Runtime profile test cases

Use these cases when a product source is compatible with Agent Runtime, Lime AgentRuntime Profile, or an equivalent runtime spine. The goal is not to test the runtime implementation itself; the goal is to prove that Agent UI projects runtime facts without creating a second source of truth.

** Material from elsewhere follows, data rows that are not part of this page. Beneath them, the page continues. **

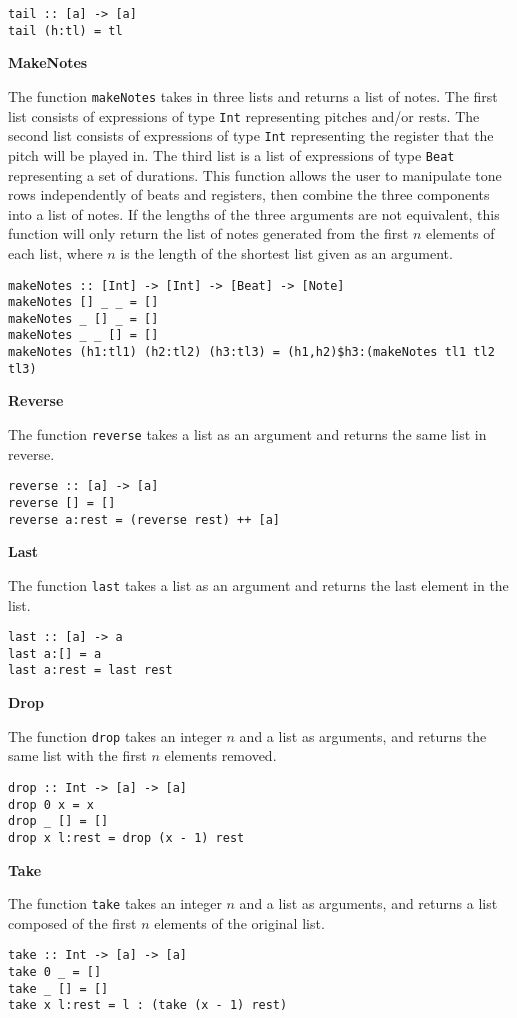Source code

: \begin{verbatim}
tail :: [a] -> [a]
tail (h:tl) = tl
\end{verbatim} 


\noindent\textbf{MakeNotes}

The function \texttt{makeNotes} takes in three lists and returns a list 
of notes. The first list consists of expressions of type \texttt{Int} representing 
pitches and/or rests. The second list consists of expressions of type \texttt{Int}
representing the register that the pitch will be played in. The third list is a list 
of expressions of type \texttt{Beat} representing a set of durations.  This function allows the user 
to manipulate tone rows independently of beats and registers, then combine the three components
into a list of notes. If the lengths of the three arguments are not equivalent, this function
will only return the list of notes generated from the first $n$ elements of each list, where $n$ is the
length of the shortest list given as an argument.

\begin{verbatim}
makeNotes :: [Int] -> [Int] -> [Beat] -> [Note]
makeNotes [] _ _ = []
makeNotes _ [] _ = []
makeNotes _ _ [] = []
makeNotes (h1:tl1) (h2:tl2) (h3:tl3) = (h1,h2)$h3:(makeNotes tl1 tl2 tl3)
\end{verbatim}


\noindent \textbf{Reverse}

The function \texttt{reverse} takes a list as an argument and returns the same list in reverse.

\begin{verbatim}
reverse :: [a] -> [a]
reverse [] = []
reverse a:rest = (reverse rest) ++ [a]
\end{verbatim}


\noindent \textbf{Last}

The function \texttt{last} takes a list as an argument and returns the last element in the list.

\begin{verbatim}
last :: [a] -> a
last a:[] = a
last a:rest = last rest
\end{verbatim}

\noindent \textbf{Drop}

The function \texttt{drop} takes an integer $n$ and a list as arguments, and returns the same list
with the first $n$ elements removed.

\begin{verbatim}
drop :: Int -> [a] -> [a]
drop 0 x = x
drop _ [] = []
drop x l:rest = drop (x - 1) rest
\end{verbatim}

\noindent \textbf{Take}

The function \texttt{take} takes an integer $n$ and a list as arguments, and returns a list composed
of the first $n$ elements of the original list.

\begin{verbatim}
take :: Int -> [a] -> [a]
take 0 _ = []
take _ [] = []
take x l:rest = l : (take (x - 1) rest)
\end{verbatim}
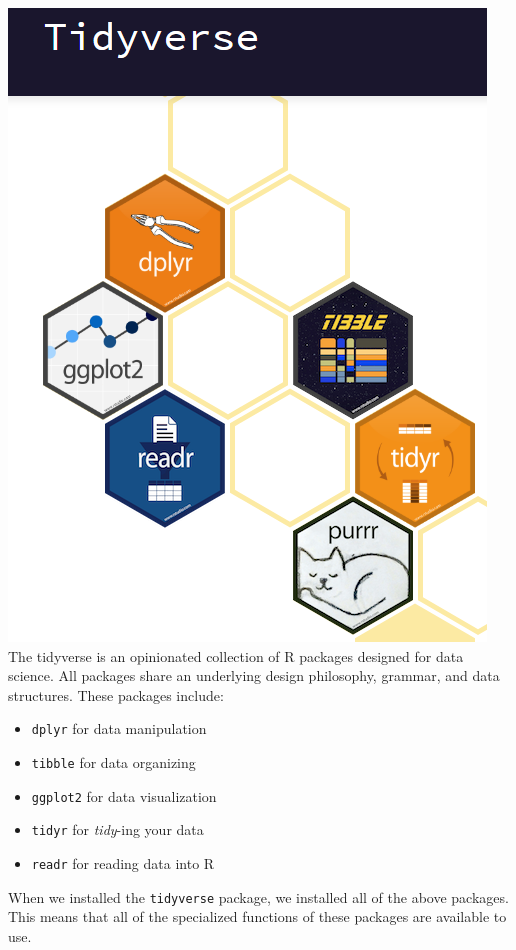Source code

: \documentclass[]{book}
\providecommand{\tightlist}{%
  \setlength{\itemsep}{0pt}\setlength{\parskip}{0pt}}
\begin{document}
\includegraphics{./figures/tidyverse.png}
The tidyverse is an opinionated collection of R packages designed for data science. All packages share an underlying design philosophy, grammar, and data structures. These packages include:

\begin{itemize}
\tightlist
\item
  \texttt{dplyr} for data manipulation
\item
  \texttt{tibble} for data organizing
\item
  \texttt{ggplot2} for data visualization
\item
  \texttt{tidyr} for \emph{tidy}-ing your data
\item
  \texttt{readr} for reading data into R
\end{itemize}

When we installed the \texttt{tidyverse} package, we installed all of the above packages. This means that all of the specialized functions of these packages are available to use.
\end{document}
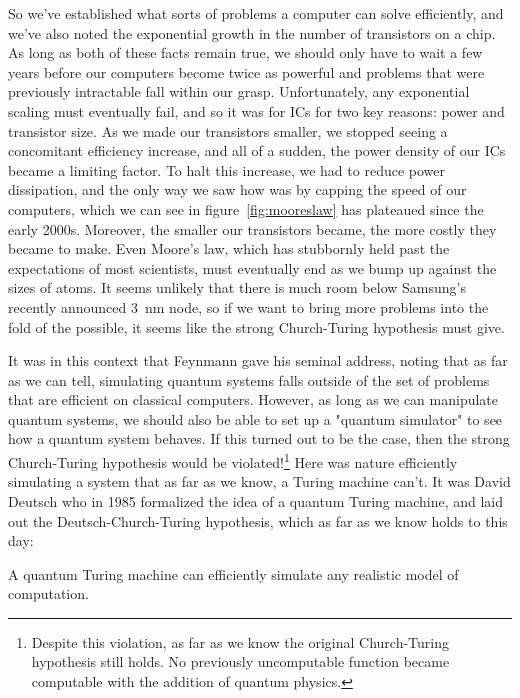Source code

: So we've established what sorts of problems a computer can solve efficiently, and we've also noted the
exponential growth in the number of transistors on a chip. As long as both of these facts remain true, we
should only have to wait a few years before our computers become twice as powerful and problems that were
previously intractable fall within our grasp. Unfortunately, any exponential scaling must eventually fail,
and so it was for ICs for two key reasons: power and transistor size. As we made our transistors smaller,
we stopped seeing a concomitant efficiency increase, and all of a sudden, the power density of our ICs
became a limiting factor. To halt this increase, we had to reduce power dissipation, and the
only way we saw how was by capping the speed of our computers, which we can see in figure~\ref{fig:mooreslaw}
has plateaued since the early 2000s. Moreover, the smaller our transistors became, the more costly they became
to make. Even Moore's law, which has stubbornly held past the expectations of most scientists, must eventually
end as we bump up against the sizes of atoms. It seems unlikely that there is much room below Samsung's
recently announced \SI{3}{\nano\meter} node, so if we want to bring more problems into the fold of the
possible, it seems like the strong Church-Turing hypothesis must give.

It was in this context that Feynmann gave his seminal address, noting that as far as we can tell, simulating
quantum systems falls outside of the set of problems that are efficient on classical computers\cite{Feynman1982}.
However, as long as we can manipulate quantum systems, we should also be able to set up a "quantum
simulator" to see how a quantum system behaves. If this turned out to be the case, then the strong
Church-Turing hypothesis would be violated!\footnote{Despite this violation, as far as we know the original
Church-Turing hypothesis still holds. No previously uncomputable function became computable with the addition
of quantum physics.} Here was nature efficiently simulating a system that as far as we know, a Turing machine
can't. It was David Deutsch who in 1985 formalized the idea of a quantum Turing machine\cite{doi:10.1098/rspa.1985.0070},
and laid out the Deutsch-Church-Turing hypothesis, which as far as we know holds to this day:

\begin{displayquote}
  A quantum Turing machine can efficiently simulate any realistic model of computation.
\end{displayquote}


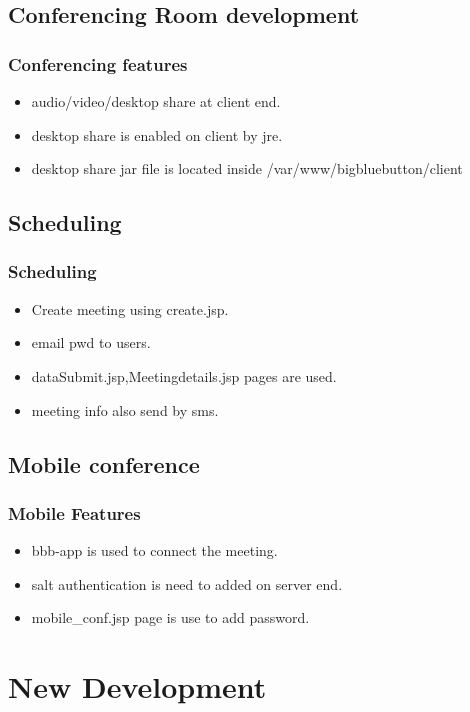 \documentclass{beamer}
\begin{document}
\subsection{Conferencing Room development}
\begin{frame}
\frametitle{Conferencing features}
\begin{itemize}

\item audio/video/desktop share at client end.\pause
\item desktop share is enabled on client by jre.\pause
\item desktop share jar file is located inside /var/www/bigbluebutton/client
\end{itemize}
\end{frame}

\subsection{Scheduling}
\begin{frame}
\frametitle{Scheduling}
\begin{itemize}

\item Create meeting using create.jsp.\pause 
\item email pwd to users.\pause
\item dataSubmit.jsp,Meetingdetails.jsp pages are used.\pause
\item meeting info also send by sms.

\end{itemize}
\end{frame}


\subsection{Mobile conference}
\begin{frame}
\frametitle{Mobile Features}
\begin{itemize}
\item bbb-app is used to connect the meeting.\pause
\item salt authentication is need to added on server end.\pause
\item mobile\_conf.jsp page is use to add password.
\end{itemize}
\end{frame}
\section{New Development}
\end{document}
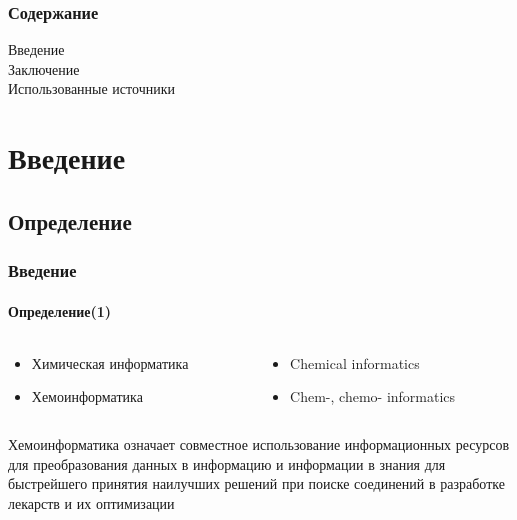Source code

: 



\thispagestyle{empty}

\begin{frame}
  \maketitle
\end{frame}

\setcounter{page}{1}

\begin{frame}
  \frametitle{Содержание} 
  Введение \\[0.3cm]
  \tableofcontents
  Заключение \\[0.3cm]
  Использованные источники
\end{frame}

\section{Введение}
\subsection{Определение}

\begin{frame}
  \frametitle{Введение}
  \framesubtitle{Определение(1)}

  \begin{columns}
    \begin{column}{0.5\textwidth}
       \begin{itemize}
         \item Химическая информатика
         \item Хемоинформатика
       \end{itemize}
    \end{column}
    \begin{column}{0.5\textwidth}
       \begin{itemize}
         \item Chemical informatics
         \item Chem-, chemo- informatics
       \end{itemize}
    \end{column}
  \end{columns}

  \begin{defn}[Ф.К.Браун, 1998]
     Хемоинформатика означает совместное использование информационных ресурсов для преобразования данных
     в информацию и информации в знания для быстрейшего принятия наилучших решений при поиске соединений
     в разработке лекарств и их оптимизации 
  \end{defn}

\end{frame}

Canonical projection chain

text

RuntimeEvent / ThreadReadModel / TaskSnapshot / EvidencePack
  -> Agent UI adapter
  -> projection store
  -> status, task, tool, HITL, timeline, evidence, review, replay, and team surfaces
  -> controlled writes back to runtime, artifact, policy, or evidence owners

Agent UI tests fail when UI state invents status, approval, tool success, evidence verdict, known gaps, or task completion that cannot be traced back to runtime, artifact, policy, or evidence facts.

Source fixtures

When Agent Runtime fixtures are available, map them into Agent UI projection assertions:

Runtime fixture	UI surfaces to verify	Required projection outcome
`submit-turn-event.json`	Runtime status, message shell, task capsule	Accepted work appears before first text and preserves `sessionId/threadId/turnId`.
`tool-approval-action-required-event.json`	Human-in-the-loop, task attention, tool UI	Approval card uses `actionId/toolCallId`; UI does not run the tool optimistically.
`task-retry-attempt-failed-event.json`	Task capsule, timeline evidence	Failed attempt remains visible and retry state does not overwrite history.
`routing-single-candidate-event.json`	Runtime status, model chip, diagnostics	Single-candidate routing is explained as runtime fact, not final answer prose.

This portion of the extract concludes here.